(Exercise directions)
Search the records below for "begin" and copy every line it turns up in.

(Available data)
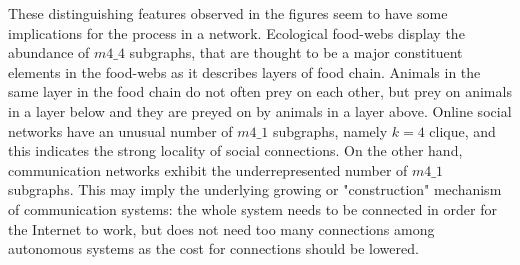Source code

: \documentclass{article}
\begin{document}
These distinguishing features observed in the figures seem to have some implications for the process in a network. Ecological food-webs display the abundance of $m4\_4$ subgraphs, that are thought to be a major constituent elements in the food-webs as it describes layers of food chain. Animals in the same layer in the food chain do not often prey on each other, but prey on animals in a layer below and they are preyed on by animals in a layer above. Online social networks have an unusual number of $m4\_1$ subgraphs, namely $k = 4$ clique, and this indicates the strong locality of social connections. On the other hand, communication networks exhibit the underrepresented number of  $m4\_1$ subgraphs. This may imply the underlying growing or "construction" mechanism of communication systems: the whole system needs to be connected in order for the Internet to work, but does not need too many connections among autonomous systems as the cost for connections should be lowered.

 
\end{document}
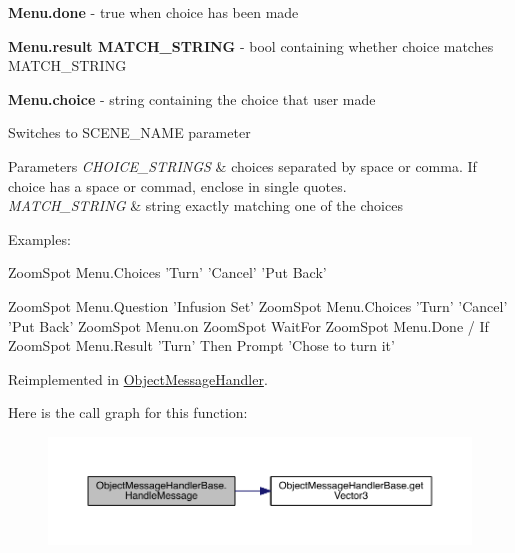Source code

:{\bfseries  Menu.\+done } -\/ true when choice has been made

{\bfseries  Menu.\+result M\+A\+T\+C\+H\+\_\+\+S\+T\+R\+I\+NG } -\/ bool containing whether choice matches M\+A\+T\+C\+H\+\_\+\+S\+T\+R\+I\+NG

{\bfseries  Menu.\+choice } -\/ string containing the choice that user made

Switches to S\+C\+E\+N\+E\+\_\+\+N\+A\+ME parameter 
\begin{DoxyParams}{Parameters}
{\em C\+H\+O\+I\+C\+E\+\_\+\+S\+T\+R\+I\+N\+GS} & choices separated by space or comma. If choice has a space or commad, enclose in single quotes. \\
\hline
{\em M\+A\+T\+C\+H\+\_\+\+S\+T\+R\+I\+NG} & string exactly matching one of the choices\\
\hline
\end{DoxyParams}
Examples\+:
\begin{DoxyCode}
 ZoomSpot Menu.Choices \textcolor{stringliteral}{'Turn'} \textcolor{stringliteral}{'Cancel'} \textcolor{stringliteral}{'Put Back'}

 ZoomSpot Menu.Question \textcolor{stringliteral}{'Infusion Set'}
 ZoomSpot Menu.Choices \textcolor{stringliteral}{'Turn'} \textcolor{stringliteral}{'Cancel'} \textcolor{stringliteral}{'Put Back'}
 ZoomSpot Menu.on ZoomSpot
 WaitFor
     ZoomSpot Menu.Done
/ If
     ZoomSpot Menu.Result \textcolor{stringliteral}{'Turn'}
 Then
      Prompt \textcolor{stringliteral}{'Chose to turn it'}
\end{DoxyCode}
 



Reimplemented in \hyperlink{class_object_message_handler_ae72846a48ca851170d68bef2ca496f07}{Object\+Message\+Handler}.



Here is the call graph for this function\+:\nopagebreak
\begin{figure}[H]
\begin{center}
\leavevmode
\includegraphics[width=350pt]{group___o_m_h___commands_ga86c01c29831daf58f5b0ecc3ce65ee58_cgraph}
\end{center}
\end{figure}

==

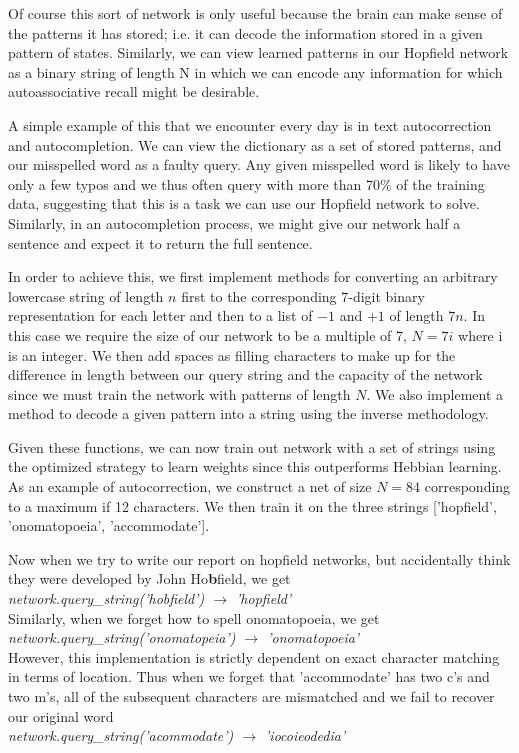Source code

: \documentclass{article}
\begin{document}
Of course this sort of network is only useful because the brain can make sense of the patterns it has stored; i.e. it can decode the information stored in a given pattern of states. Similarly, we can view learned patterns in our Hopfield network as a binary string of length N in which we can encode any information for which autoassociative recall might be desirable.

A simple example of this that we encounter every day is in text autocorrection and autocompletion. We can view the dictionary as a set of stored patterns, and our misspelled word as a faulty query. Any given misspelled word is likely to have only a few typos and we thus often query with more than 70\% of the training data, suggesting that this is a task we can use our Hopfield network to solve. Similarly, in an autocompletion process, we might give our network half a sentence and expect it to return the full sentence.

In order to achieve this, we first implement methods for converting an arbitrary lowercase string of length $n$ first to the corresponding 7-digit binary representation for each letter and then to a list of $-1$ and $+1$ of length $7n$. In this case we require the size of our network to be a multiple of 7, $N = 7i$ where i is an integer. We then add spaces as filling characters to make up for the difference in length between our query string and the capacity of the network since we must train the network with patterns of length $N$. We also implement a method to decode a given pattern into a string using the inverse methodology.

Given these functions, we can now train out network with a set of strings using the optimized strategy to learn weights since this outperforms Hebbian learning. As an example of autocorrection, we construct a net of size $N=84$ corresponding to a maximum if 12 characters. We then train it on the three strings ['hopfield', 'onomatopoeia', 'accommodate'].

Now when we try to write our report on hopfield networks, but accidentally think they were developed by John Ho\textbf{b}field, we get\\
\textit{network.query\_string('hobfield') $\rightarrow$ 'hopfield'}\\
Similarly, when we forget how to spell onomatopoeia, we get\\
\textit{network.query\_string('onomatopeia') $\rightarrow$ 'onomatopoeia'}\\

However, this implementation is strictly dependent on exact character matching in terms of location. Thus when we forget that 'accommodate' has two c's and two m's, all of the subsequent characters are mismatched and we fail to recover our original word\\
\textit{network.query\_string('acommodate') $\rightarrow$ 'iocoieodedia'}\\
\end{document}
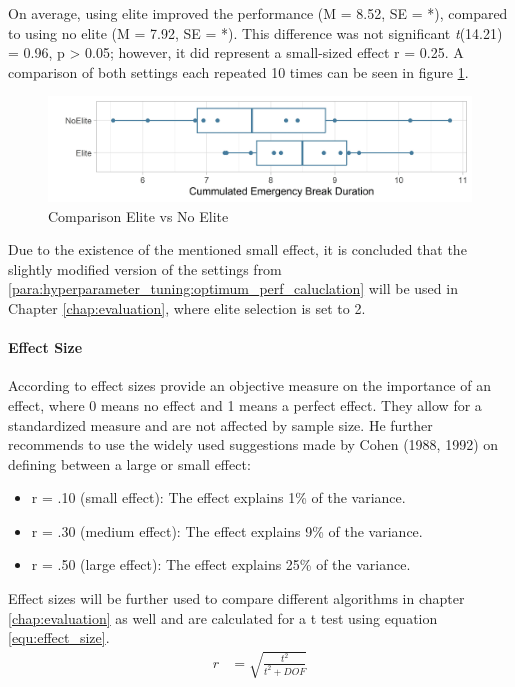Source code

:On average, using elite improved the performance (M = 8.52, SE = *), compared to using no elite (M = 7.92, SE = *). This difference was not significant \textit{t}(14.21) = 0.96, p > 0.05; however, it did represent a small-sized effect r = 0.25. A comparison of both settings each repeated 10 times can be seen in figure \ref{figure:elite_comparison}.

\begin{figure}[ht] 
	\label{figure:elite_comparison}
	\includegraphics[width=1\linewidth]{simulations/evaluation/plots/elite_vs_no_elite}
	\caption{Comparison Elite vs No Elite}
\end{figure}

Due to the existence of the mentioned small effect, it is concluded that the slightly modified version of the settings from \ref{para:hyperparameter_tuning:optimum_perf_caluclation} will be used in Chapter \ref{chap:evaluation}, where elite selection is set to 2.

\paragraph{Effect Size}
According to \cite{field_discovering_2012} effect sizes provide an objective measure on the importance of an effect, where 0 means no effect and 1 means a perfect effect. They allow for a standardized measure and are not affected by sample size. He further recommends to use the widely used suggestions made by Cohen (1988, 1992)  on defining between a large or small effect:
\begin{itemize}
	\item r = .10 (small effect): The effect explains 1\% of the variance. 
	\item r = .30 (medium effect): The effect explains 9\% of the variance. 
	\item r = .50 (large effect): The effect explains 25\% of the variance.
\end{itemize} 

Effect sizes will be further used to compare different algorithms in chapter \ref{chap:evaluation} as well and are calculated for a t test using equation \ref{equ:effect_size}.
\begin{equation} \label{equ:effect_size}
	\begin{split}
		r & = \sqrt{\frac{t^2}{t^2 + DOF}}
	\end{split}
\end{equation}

(Task result)
\begin{document}
\begin{DoxyParams}{Parameters}
\begin{DoxyCode}
\begin{figure}[H]
\begin{center}
\begin{document}
\begin{figure}[ht] 
\begin{itemize}
\begin{equation} \label{equ:effect_size}
	\begin{split}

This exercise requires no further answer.